### [Exercise data]
%%
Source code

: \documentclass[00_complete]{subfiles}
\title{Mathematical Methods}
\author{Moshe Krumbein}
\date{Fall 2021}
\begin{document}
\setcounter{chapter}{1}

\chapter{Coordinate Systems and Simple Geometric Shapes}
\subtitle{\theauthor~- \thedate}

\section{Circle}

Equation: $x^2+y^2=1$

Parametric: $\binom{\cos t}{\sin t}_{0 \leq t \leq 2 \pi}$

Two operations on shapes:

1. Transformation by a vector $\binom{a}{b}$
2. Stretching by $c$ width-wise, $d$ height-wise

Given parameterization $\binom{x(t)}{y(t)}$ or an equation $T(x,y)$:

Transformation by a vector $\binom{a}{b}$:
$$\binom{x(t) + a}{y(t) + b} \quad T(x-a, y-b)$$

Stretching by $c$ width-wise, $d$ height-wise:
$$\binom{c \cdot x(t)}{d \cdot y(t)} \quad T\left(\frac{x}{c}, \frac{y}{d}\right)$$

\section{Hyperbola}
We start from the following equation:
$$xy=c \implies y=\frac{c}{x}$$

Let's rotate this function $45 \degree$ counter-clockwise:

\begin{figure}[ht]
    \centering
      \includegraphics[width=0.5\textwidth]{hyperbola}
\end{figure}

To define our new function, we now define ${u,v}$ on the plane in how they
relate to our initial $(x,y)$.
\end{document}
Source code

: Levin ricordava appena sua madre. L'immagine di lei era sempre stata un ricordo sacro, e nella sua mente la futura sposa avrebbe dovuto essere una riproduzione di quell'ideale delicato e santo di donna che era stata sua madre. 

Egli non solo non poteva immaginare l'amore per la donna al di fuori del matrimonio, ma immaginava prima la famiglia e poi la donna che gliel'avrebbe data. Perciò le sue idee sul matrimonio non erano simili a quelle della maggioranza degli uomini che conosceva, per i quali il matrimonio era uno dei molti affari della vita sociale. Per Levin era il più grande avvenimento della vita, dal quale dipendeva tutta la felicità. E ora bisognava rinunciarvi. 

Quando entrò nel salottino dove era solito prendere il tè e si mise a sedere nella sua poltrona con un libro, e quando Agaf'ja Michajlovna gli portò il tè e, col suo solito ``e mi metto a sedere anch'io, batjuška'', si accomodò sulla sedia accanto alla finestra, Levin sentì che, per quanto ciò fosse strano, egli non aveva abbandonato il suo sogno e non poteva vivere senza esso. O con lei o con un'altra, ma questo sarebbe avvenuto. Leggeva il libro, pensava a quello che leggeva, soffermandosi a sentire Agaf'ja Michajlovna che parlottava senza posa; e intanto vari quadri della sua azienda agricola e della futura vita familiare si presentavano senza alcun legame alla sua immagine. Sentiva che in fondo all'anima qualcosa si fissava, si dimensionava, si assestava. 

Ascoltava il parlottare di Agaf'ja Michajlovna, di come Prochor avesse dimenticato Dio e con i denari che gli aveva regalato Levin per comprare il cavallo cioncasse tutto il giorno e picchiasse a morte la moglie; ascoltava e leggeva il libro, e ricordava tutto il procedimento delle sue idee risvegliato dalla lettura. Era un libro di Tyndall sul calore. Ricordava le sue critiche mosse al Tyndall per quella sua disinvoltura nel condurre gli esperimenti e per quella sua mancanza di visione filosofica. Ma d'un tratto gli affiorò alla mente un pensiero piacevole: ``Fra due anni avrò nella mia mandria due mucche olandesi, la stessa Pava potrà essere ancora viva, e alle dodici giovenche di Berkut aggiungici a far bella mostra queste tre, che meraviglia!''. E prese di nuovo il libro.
%%
### [Task details]
Across the whole listing, every line must be copied exactly.

### [Output below]
Source code

: \documentclass[00_complete]{subfiles}
\title{Mathematical Methods}
\author{Moshe Krumbein}
\date{Fall 2021}
\begin{document}
\setcounter{chapter}{1}

\chapter{Coordinate Systems and Simple Geometric Shapes}
\subtitle{\theauthor~- \thedate}

\section{Circle}

Equation: $x^2+y^2=1$

Parametric: $\binom{\cos t}{\sin t}_{0 \leq t \leq 2 \pi}$

Two operations on shapes:

1. Transformation by a vector $\binom{a}{b}$
2. Stretching by $c$ width-wise, $d$ height-wise

Given parameterization $\binom{x(t)}{y(t)}$ or an equation $T(x,y)$:

Transformation by a vector $\binom{a}{b}$:
$$\binom{x(t) + a}{y(t) + b} \quad T(x-a, y-b)$$

Stretching by $c$ width-wise, $d$ height-wise:
$$\binom{c \cdot x(t)}{d \cdot y(t)} \quad T\left(\frac{x}{c}, \frac{y}{d}\right)$$

\section{Hyperbola}
We start from the following equation:
$$xy=c \implies y=\frac{c}{x}$$

Let's rotate this function $45 \degree$ counter-clockwise:

\begin{figure}[ht]
    \centering
      \includegraphics[width=0.5\textwidth]{hyperbola}
\end{figure}

To define our new function, we now define ${u,v}$ on the plane in how they
relate to our initial $(x,y)$.
\end{document}
Source code

: Levin ricordava appena sua madre. L'immagine di lei era sempre stata un ricordo sacro, e nella sua mente la futura sposa avrebbe dovuto essere una riproduzione di quell'ideale delicato e santo di donna che era stata sua madre. 

Egli non solo non poteva immaginare l'amore per la donna al di fuori del matrimonio, ma immaginava prima la famiglia e poi la donna che gliel'avrebbe data. Perciò le sue idee sul matrimonio non erano simili a quelle della maggioranza degli uomini che conosceva, per i quali il matrimonio era uno dei molti affari della vita sociale. Per Levin era il più grande avvenimento della vita, dal quale dipendeva tutta la felicità. E ora bisognava rinunciarvi. 

Quando entrò nel salottino dove era solito prendere il tè e si mise a sedere nella sua poltrona con un libro, e quando Agaf'ja Michajlovna gli portò il tè e, col suo solito ``e mi metto a sedere anch'io, batjuška'', si accomodò sulla sedia accanto alla finestra, Levin sentì che, per quanto ciò fosse strano, egli non aveva abbandonato il suo sogno e non poteva vivere senza esso. O con lei o con un'altra, ma questo sarebbe avvenuto. Leggeva il libro, pensava a quello che leggeva, soffermandosi a sentire Agaf'ja Michajlovna che parlottava senza posa; e intanto vari quadri della sua azienda agricola e della futura vita familiare si presentavano senza alcun legame alla sua immagine. Sentiva che in fondo all'anima qualcosa si fissava, si dimensionava, si assestava. 

Ascoltava il parlottare di Agaf'ja Michajlovna, di come Prochor avesse dimenticato Dio e con i denari che gli aveva regalato Levin per comprare il cavallo cioncasse tutto il giorno e picchiasse a morte la moglie; ascoltava e leggeva il libro, e ricordava tutto il procedimento delle sue idee risvegliato dalla lettura. Era un libro di Tyndall sul calore. Ricordava le sue critiche mosse al Tyndall per quella sua disinvoltura nel condurre gli esperimenti e per quella sua mancanza di visione filosofica. Ma d'un tratto gli affiorò alla mente un pensiero piacevole: ``Fra due anni avrò nella mia mandria due mucche olandesi, la stessa Pava potrà essere ancora viva, e alle dodici giovenche di Berkut aggiungici a far bella mostra queste tre, che meraviglia!''. E prese di nuovo il libro.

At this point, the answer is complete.